### [THE PROBLEM]
In the records that follow, find each line with the word "DoxyCompactItemize" and copy it.

### [MATERIAL TO PROCESS]
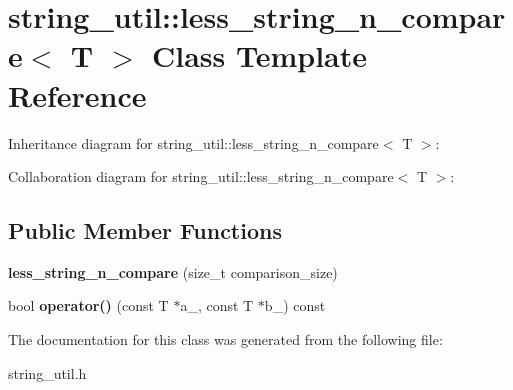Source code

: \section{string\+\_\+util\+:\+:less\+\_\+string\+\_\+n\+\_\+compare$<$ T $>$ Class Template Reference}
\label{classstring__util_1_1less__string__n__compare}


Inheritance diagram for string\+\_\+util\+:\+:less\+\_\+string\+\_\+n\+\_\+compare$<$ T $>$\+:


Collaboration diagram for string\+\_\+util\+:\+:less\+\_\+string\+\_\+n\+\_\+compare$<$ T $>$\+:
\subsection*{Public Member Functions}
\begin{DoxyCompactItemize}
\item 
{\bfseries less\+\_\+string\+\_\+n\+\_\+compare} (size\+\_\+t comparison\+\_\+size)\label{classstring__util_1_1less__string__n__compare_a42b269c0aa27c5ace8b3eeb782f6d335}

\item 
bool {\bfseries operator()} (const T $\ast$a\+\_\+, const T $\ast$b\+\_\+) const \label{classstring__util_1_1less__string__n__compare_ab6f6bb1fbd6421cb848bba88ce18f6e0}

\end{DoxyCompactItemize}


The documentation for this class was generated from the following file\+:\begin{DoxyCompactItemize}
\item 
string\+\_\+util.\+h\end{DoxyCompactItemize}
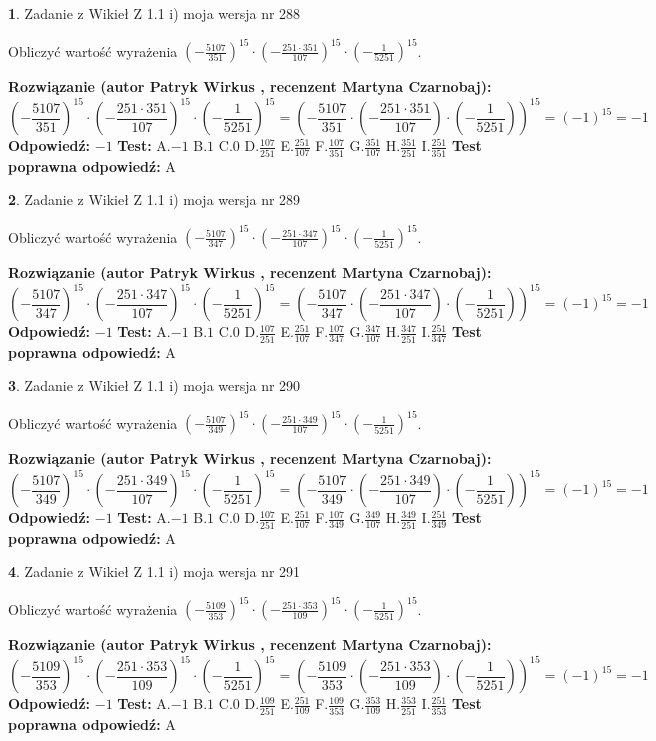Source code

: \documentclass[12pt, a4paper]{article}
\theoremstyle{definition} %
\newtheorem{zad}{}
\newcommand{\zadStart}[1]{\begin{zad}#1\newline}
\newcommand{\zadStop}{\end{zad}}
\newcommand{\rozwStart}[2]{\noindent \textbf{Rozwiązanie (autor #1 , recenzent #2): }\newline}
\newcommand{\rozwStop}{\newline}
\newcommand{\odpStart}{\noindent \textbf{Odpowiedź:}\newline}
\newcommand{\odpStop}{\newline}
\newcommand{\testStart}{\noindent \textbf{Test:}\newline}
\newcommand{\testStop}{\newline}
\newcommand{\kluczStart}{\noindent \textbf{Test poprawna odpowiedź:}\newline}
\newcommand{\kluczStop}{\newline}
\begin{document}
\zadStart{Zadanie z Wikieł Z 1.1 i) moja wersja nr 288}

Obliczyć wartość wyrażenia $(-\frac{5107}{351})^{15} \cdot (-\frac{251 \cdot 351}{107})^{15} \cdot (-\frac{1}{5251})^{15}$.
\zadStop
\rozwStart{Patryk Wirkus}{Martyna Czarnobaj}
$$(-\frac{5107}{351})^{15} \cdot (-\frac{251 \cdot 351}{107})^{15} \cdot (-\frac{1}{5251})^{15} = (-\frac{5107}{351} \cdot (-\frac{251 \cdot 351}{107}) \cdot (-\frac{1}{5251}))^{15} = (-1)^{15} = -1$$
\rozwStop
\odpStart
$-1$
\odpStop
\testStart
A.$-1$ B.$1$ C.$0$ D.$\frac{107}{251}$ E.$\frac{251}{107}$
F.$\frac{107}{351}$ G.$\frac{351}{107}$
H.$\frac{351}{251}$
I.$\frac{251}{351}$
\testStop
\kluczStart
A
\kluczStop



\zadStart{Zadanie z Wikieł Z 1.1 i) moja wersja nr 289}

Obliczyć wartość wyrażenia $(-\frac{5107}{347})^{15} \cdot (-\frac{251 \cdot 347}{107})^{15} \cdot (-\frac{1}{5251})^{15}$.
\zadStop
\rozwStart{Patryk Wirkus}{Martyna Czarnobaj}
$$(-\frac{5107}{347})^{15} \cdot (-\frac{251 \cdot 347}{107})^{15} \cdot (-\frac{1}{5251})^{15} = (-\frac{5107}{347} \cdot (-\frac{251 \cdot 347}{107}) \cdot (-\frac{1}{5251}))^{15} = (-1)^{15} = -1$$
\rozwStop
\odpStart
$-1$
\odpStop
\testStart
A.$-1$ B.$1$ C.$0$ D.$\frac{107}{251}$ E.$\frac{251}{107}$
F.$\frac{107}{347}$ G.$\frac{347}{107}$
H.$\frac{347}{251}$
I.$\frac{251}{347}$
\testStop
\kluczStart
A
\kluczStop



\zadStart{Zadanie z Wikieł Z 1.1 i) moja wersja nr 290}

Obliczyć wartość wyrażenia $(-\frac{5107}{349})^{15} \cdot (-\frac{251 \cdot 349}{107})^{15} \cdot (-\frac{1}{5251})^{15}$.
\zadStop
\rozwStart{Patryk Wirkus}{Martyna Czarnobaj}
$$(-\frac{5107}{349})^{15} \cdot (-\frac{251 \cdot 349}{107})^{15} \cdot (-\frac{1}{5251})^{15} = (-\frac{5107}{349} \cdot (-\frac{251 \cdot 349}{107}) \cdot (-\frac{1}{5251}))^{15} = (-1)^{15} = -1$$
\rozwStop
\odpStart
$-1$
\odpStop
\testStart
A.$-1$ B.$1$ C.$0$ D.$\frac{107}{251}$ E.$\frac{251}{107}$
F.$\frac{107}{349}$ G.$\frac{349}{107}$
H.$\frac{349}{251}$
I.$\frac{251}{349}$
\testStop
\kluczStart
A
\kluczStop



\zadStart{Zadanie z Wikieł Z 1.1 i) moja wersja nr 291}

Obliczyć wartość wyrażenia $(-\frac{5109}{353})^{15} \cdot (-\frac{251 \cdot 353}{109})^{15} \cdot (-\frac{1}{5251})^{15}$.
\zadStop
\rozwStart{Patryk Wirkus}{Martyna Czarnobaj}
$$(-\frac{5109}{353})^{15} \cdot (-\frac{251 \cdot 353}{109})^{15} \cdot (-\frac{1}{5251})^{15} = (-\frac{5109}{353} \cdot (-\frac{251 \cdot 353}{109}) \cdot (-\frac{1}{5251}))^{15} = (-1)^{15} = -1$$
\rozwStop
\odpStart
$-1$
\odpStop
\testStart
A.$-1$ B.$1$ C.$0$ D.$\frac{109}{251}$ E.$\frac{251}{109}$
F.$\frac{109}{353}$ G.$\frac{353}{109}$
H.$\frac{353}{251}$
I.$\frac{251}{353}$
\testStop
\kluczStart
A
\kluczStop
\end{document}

### [EXERCISE RESULT]
\begin{DoxyCompactItemize}
\end{DoxyCompactItemize}
The documentation for this class was generated from the following file\+:\begin{DoxyCompactItemize}
string\+\_\+util.\+h\end{DoxyCompactItemize}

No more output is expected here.